- Your instructions -
Make an exact copy of the records below. Include every line.

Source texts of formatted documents

**********

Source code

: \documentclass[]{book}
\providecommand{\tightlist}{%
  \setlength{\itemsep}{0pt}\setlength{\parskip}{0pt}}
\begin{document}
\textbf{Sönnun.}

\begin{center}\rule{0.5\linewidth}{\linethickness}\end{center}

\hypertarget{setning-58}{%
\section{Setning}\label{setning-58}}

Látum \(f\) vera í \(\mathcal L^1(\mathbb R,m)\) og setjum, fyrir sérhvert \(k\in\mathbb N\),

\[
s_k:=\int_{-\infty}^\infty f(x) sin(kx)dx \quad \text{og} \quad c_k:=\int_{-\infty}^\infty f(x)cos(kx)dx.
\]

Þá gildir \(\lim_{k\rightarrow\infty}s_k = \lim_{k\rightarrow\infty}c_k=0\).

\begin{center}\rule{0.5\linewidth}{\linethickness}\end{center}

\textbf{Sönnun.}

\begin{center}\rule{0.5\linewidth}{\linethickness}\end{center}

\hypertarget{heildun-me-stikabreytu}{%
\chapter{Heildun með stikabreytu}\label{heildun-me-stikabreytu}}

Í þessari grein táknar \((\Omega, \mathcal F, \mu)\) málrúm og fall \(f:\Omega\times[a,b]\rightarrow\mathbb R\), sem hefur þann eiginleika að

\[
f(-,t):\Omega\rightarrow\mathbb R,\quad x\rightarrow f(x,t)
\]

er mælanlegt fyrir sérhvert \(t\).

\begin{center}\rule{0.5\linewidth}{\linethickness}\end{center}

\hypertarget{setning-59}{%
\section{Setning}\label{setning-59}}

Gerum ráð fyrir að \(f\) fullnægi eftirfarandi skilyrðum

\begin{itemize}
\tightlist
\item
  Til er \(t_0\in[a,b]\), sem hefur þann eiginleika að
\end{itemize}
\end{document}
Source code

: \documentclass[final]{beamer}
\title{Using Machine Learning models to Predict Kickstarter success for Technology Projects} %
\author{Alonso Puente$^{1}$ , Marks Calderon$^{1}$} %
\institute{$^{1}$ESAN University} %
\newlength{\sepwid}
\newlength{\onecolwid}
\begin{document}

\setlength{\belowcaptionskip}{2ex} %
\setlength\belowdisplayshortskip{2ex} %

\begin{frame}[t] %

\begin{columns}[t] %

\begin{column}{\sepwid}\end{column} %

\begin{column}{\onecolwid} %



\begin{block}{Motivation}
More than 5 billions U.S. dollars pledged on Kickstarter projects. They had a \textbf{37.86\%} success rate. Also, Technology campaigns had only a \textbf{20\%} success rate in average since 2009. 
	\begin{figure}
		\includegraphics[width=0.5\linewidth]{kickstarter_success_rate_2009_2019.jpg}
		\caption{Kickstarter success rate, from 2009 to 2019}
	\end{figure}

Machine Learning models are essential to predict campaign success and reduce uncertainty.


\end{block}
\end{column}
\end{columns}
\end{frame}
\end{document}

**********

- Answer box -
Source code

: \documentclass[]{book}
\providecommand{\tightlist}{%
  \setlength{\itemsep}{0pt}\setlength{\parskip}{0pt}}
\begin{document}
\textbf{Sönnun.}

\begin{center}\rule{0.5\linewidth}{\linethickness}\end{center}

\hypertarget{setning-58}{%
\section{Setning}\label{setning-58}}

Látum \(f\) vera í \(\mathcal L^1(\mathbb R,m)\) og setjum, fyrir sérhvert \(k\in\mathbb N\),

\[
s_k:=\int_{-\infty}^\infty f(x) sin(kx)dx \quad \text{og} \quad c_k:=\int_{-\infty}^\infty f(x)cos(kx)dx.
\]

Þá gildir \(\lim_{k\rightarrow\infty}s_k = \lim_{k\rightarrow\infty}c_k=0\).

\begin{center}\rule{0.5\linewidth}{\linethickness}\end{center}

\textbf{Sönnun.}

\begin{center}\rule{0.5\linewidth}{\linethickness}\end{center}

\hypertarget{heildun-me-stikabreytu}{%
\chapter{Heildun með stikabreytu}\label{heildun-me-stikabreytu}}

Í þessari grein táknar \((\Omega, \mathcal F, \mu)\) málrúm og fall \(f:\Omega\times[a,b]\rightarrow\mathbb R\), sem hefur þann eiginleika að

\[
f(-,t):\Omega\rightarrow\mathbb R,\quad x\rightarrow f(x,t)
\]

er mælanlegt fyrir sérhvert \(t\).

\begin{center}\rule{0.5\linewidth}{\linethickness}\end{center}

\hypertarget{setning-59}{%
\section{Setning}\label{setning-59}}

Gerum ráð fyrir að \(f\) fullnægi eftirfarandi skilyrðum

\begin{itemize}
\tightlist
\item
  Til er \(t_0\in[a,b]\), sem hefur þann eiginleika að
\end{itemize}
\end{document}
Source code

: \documentclass[final]{beamer}
\title{Using Machine Learning models to Predict Kickstarter success for Technology Projects} %
\author{Alonso Puente$^{1}$ , Marks Calderon$^{1}$} %
\institute{$^{1}$ESAN University} %
\newlength{\sepwid}
\newlength{\onecolwid}
\begin{document}

\setlength{\belowcaptionskip}{2ex} %
\setlength\belowdisplayshortskip{2ex} %

\begin{frame}[t] %

\begin{columns}[t] %

\begin{column}{\sepwid}\end{column} %

\begin{column}{\onecolwid} %



\begin{block}{Motivation}
More than 5 billions U.S. dollars pledged on Kickstarter projects. They had a \textbf{37.86\%} success rate. Also, Technology campaigns had only a \textbf{20\%} success rate in average since 2009. 
	\begin{figure}
		\includegraphics[width=0.5\linewidth]{kickstarter_success_rate_2009_2019.jpg}
		\caption{Kickstarter success rate, from 2009 to 2019}
	\end{figure}

Machine Learning models are essential to predict campaign success and reduce uncertainty.


\end{block}
\end{column}
\end{columns}
\end{frame}
\end{document}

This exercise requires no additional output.